Currently that county allocation is approximately $125,000 a year.
The commission had not funded that match since 1983, said Myers, who took over as director in 2006.
“The local match is for the state and federal funds used to help support foster care for children in custody,” Myers said. “The money comes from us. We have to have the dollars to have a federal-state-local input in providing services for children in foster care.”
How children’s services is funded depends on the situation of the individual child and can use a combination of the three types of funding.
“One type of child can be provided from federal and state and with some others, more has to be provided locally, if it doesn’t meet the eligibility requirements,” Myers said.
Because this local match was in arrears, the state put sanctions on the local agency limiting the amount of funds available for local use. Through belt-tightening and the commission supplying the local share, the debt was wiped out over the past two years.
County Auditor Jason Stephens was on commission during part of that period from 2000 to 2010.
“For years the state, whenever they would do their DJS audit, would pretty much slap the county on the wrist (saying) we understand but you have to get the job done,” Stephens said. “That changed when the Strickland Administration came in. They enforced the rules a little more strictly.”
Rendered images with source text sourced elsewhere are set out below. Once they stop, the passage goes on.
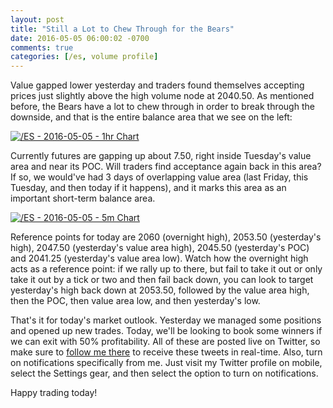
 ```yaml
---
layout: post
title: "Still a Lot to Chew Through for the Bears"
date: 2016-05-05 06:00:02 -0700
comments: true
categories: [/es, volume profile]
---
```


Value gapped lower yesterday and traders found themselves accepting prices just slightly above the high volume node  at 2040.50. As mentioned before, the Bears have a lot to chew through in order to break through the downside, and that is the entire balance area that we see on the left:

[![/ES - 2016-05-05 - 1hr Chart](/images/blog/05052016/es.png)](/images/blog/05052016/es.png)

Currently futures are gapping up about 7.50, right inside Tuesday's value area and near its POC. Will traders find acceptance again back in this area? If so, we would've had 3 days of overlapping value area (last Friday, this Tuesday, and then today if it happens), and it marks this area as an important short-term balance area.

[![/ES - 2016-05-05 - 5m Chart](/images/blog/05052016/es_zoomed.png)](/images/blog/05052016/es_zoomed.png)

Reference points for today are 2060 (overnight high), 2053.50 (yesterday's high), 2047.50 (yesterday's value area high), 2045.50 (yesterday's POC) and 2041.25 (yesterday's value area low). Watch how the overnight high acts as a reference point: if we rally up to there, but fail to take it out or only take it out by a tick or two and then fail back down, you can look to target yesterday's high back down at 2053.50, followed by the value area high, then the POC, then value area low, and then yesterday's low.

That's it for today's market outlook. Yesterday we managed some positions and opened up new trades. Today, we'll be looking to book some winners if we can exit with 50% profitability. All of these are posted live on Twitter, so make sure to [follow me there](https://twitter.com/theta_positive "Follow @thetatrades on Twitter") to receive these tweets in real-time. Also, turn on notifications specifically from me. Just visit my Twitter profile on mobile, select the Settings gear, and then select the option to turn on notifications.

Happy trading today!
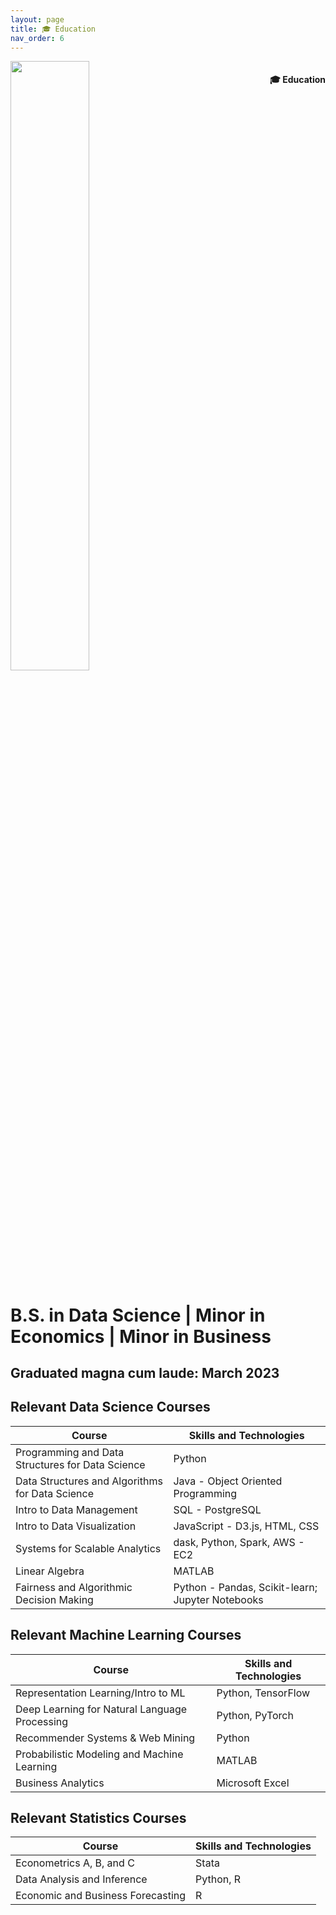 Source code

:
 ```yaml
---
layout: page
title: 🎓 Education 
nav_order: 6
---
```


<p style = "float: right"> 
    <h4 style = "float: right">🎓 Education</h4>
</p>

<img src="{{site.baseurl}}/assets/hdsi-white.png" style="width: 50%; height: auto;" alt="">

<br>

# B.S. in Data Science | Minor in Economics | Minor in Business

## Graduated magna cum laude: March 2023

## Relevant Data Science Courses

|Course|Skills and Technologies|
|---|---|
| Programming and Data Structures for Data Science |Python |
| Data Structures and Algorithms for Data Science |Java - Object Oriented Programming |
| Intro to Data Management |SQL - PostgreSQL |
| Intro to Data Visualization |JavaScript - D3.js, HTML, CSS |
| Systems for Scalable Analytics |dask, Python, Spark, AWS - EC2 |
| Linear Algebra |MATLAB |
| Fairness and Algorithmic Decision Making |Python - Pandas, Scikit-learn; Jupyter Notebooks |


## Relevant Machine Learning Courses

|Course|Skills and Technologies|
|---|---|
| Representation Learning/Intro to ML |Python, TensorFlow |
| Deep Learning for Natural Language Processing |Python, PyTorch |
| Recommender Systems & Web Mining |Python |
| Probabilistic Modeling and Machine Learning |MATLAB |
| Business Analytics |Microsoft Excel |

## Relevant Statistics Courses

|Course|Skills and Technologies|
|---|---|
| Econometrics A, B, and C |Stata |
| Data Analysis and Inference |Python, R |
| Economic and Business Forecasting |R | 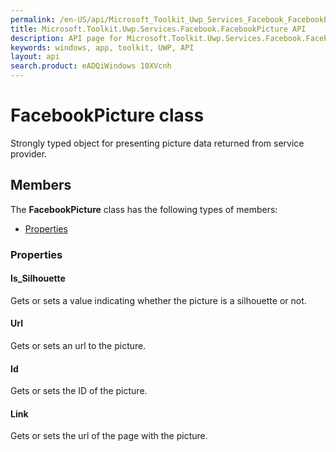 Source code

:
 ```yaml
---
permalink: /en-US/api/Microsoft_Toolkit_Uwp_Services_Facebook_FacebookPicture.htm
title: Microsoft.Toolkit.Uwp.Services.Facebook.FacebookPicture API 
description: API page for Microsoft.Toolkit.Uwp.Services.Facebook.FacebookPicture
keywords: windows, app, toolkit, UWP, API
layout: api
search.product: eADQiWindows 10XVcnh
---
```



# FacebookPicture class

Strongly typed object for presenting picture data returned from service provider.

## Members

The **FacebookPicture** class has the following types of members:

* [Properties](#Properties)

### Properties

#### Is_Silhouette

Gets or sets a value indicating whether the picture is a silhouette or not.





#### Url

Gets or sets an url to the picture.





#### Id

Gets or sets the ID of the picture.





#### Link

Gets or sets the url of the page with the picture.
At one point the state said the county’s general fund should pick up the tab.
“I knew that wasn’t a possibility,” Stephens said.
Before Strickland, JFS had such a large budget it could absorb the cost of children’s services, the auditor said.
“They carried it as an ongoing loss,” he said. “In 2009, all of a sudden they decided to change the rules on us. That is part of the reason we ran the children’s levy and it was soundly defeated 2 to 1.”
It was during the Strickland Administration that funding to children’s services was drastically cut, Stephens said.
During the commission meeting, Boggs commended those who worked on getting the deficit resolved.
“It was not my problem. It was not Mr. Pratt’s problem,” Boggs said. “It was not Mr. Myers’ problem. He had put it in the budget, but was never paid. Now the state says ‘There are a lot of counties in this situation. You did so well. We are going to use you as a model.’ We feel we have handled our finances.”